The true objective of the speech was to shore up Tory support ahead of next month's local elections

Share
Related Topics

When David Cameron addresses sensitive issues of race he has a knack for choosing inappropriate locations. Earlier this year, the Prime Minister delivered a speech on the evils of British-style multiculturalism in Munich. And yesterday he gave an address on the stresses caused by immigration in Romsey, a Hampshire town not known for being a hotbed of ethnic friction.

But the real problem with yesterday's speech by Mr Cameron was less the location than the logic. After the usual acknowledgement of the benefits of immigration, the Prime Minister went on to present flows of people from overseas as a threat to community cohesion. Mass immigration, he told us, has "created a kind of discomfort and disjointedness in some neighbourhoods". And he put the blame for this on immigrants "perhaps not able to speak the same language as those living there, on occasion not really wanting or even willing to integrate".

This is a one-eyed analysis. Mr Cameron failed to mention that, just as some migrant communities have failed to integrate, so have some host communities. The "white flight" seen in places such as Bradford and East London has been well documented. If separatism from ethnic minorities is deplorable, so too surely is its counterpart. The Prime Minister gave the unfortunate impression that he regards integration as a one-way street. Further, Mr Cameron's concerns about language barriers sound hypocritical coming from a Government that is cutting English lessons for migrants.

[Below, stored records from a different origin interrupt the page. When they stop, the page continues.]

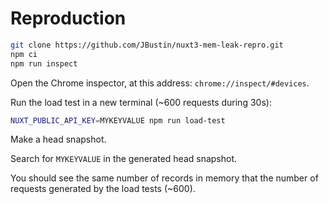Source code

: # Reproduction

```sh
git clone https://github.com/JBustin/nuxt3-mem-leak-repro.git
npm ci
npm run inspect
```

Open the Chrome inspector, at this address: `chrome://inspect/#devices`.

Run the load test in a new terminal (~600 requests during 30s):
```sh
NUXT_PUBLIC_API_KEY=MYKEYVALUE npm run load-test
```

Make a head snapshot.

Search for `MYKEYVALUE` in the generated head snapshot.

You should see the same number of records in memory that the number of requests generated by the load tests (~600).


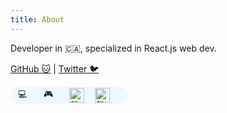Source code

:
 ```yaml
---
title: About
---
```


Developer in 🇨🇦, specialized in React.js web dev.



[GitHub 🐱](https://github.com/flaming-cl)  |  [Twitter 🐦](https://twitter.com/flaming_cl)

  
<section style="
    display: grid;
    width: 164px;
    grid-template-columns: 1fr 1fr 1fr 1fr;
    background: aliceblue;
    border-radius: 23px;
    padding: 2px 12px;">
    <div>💻</div> 
    <div>🎮</div>
    <img src="https://user-images.githubusercontent.com/51183663/217700781-2377d5e4-9e33-4712-b1da-4de5472e798b.png" width = "24" height = "24" alt="film" align=center />
    <img src="https://user-images.githubusercontent.com/51183663/217701653-5f6a9bcc-a0a4-4e35-9d6d-f3c39623b182.png" width = "24" height = "24" alt="film" align=center />
</section>
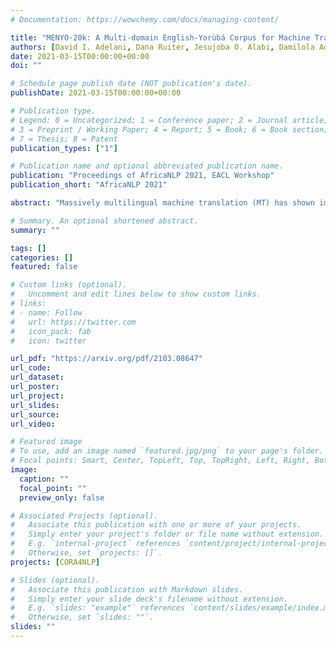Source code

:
 ```yaml
---
# Documentation: https://wowchemy.com/docs/managing-content/

title: "MENYO-20k: A Multi-domain English-Yorùbá Corpus for Machine Translation and Domain Adaptation"
authors: [David I. Adelani, Dana Ruiter, Jesujoba O. Alabi, Damilola Adebonojo, Adesina Ayeni, Mofe Adeyemi, Ayodele Awokoya, Cristina España-Bonet]
date: 2021-03-15T00:00:00+00:00
doi: ""

# Schedule page publish date (NOT publication's date).
publishDate: 2021-03-15T00:00:00+00:00

# Publication type.
# Legend: 0 = Uncategorized; 1 = Conference paper; 2 = Journal article;
# 3 = Preprint / Working Paper; 4 = Report; 5 = Book; 6 = Book section;
# 7 = Thesis; 8 = Patent
publication_types: ["1"]

# Publication name and optional abbreviated publication name.
publication: "Proceedings of AfricaNLP 2021, EACL Workshop"
publication_short: "AfricaNLP 2021"

abstract: "Massively multilingual machine translation (MT) has shown impressive capabilities, including zero and few-shot translation between low-resource language pairs. However, these models are often evaluated on high-resource languages with the assumption that they generalize to low-resource ones. The difficulty of evaluating MT models on low-resource pairs is often due the lack of standardized evaluation datasets. In this paper, we present MENYO-20k, the first multi-domain parallel corpus for the low-resource Yorùbá--English (yo--en) language pair with standardized train-test splits for benchmarking. We provide several neural MT (NMT) benchmarks on this dataset and compare to the performance of popular pre-trained (massively multilingual) MT models, showing that, in almost all cases, our simple benchmarks outperform the pre-trained MT models. A major gain of BLEU +9.9 and +8.6 (en2yo) is achieved in comparison to Facebook's M2M-100 and Google multilingual NMT respectively when we use MENYO-20k to fine-tune generic models."

# Summary. An optional shortened abstract.
summary: ""

tags: []
categories: []
featured: false

# Custom links (optional).
#   Uncomment and edit lines below to show custom links.
# links:
# - name: Follow
#   url: https://twitter.com
#   icon_pack: fab
#   icon: twitter

url_pdf: "https://arxiv.org/pdf/2103.08647"
url_code:
url_dataset:
url_poster:
url_project:
url_slides:
url_source:
url_video:

# Featured image
# To use, add an image named `featured.jpg/png` to your page's folder. 
# Focal points: Smart, Center, TopLeft, Top, TopRight, Left, Right, BottomLeft, Bottom, BottomRight.
image:
  caption: ""
  focal_point: ""
  preview_only: false

# Associated Projects (optional).
#   Associate this publication with one or more of your projects.
#   Simply enter your project's folder or file name without extension.
#   E.g. `internal-project` references `content/project/internal-project/index.md`.
#   Otherwise, set `projects: []`.
projects: [CORA4NLP]

# Slides (optional).
#   Associate this publication with Markdown slides.
#   Simply enter your slide deck's filename without extension.
#   E.g. `slides: "example"` references `content/slides/example/index.md`.
#   Otherwise, set `slides: ""`.
slides: ""
---
```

The Prime Minister also demolished a line of straw men. On forced marriages involving immigrant brides he argued that "I've got no time for those who say this is a culturally relative issue". Yet he omitted to name these deluded individuals who believe that forced marriages are acceptable. There was a pledge to be tough on bogus language colleges and migrants who outstay their visas. But, again, the Prime Minister neglected to identify those who have urged the Government to be relaxed about such abuses.

This was an intellectually disappointing speech. Mr Cameron repeated the pledge made by the Conservative Party before the last election to reduce annual immigration flows to "tens of thousands" a year by the end of the Parliament. But he made no attempt to justify this arbitrary figure. Other confusions proliferate on migration. The Government, normally so keen to rubbish the legacy of its predecessor, has unquestioningly retained Labour's points system for migrants. And ministers, usually so desperate to tear up the "red tape" that binds businesses, are scrambling to impose still more when it comes to hiring foreigners. The Prime Minister argued that welfare reform and immigration are "two sides of the same coin". But while the Government is right to attempt to dig people out of the pit of benefits dependency, Mr Cameron is being naïve if he thinks this will significantly curb demand from employers for unskilled and skilled workers from abroad.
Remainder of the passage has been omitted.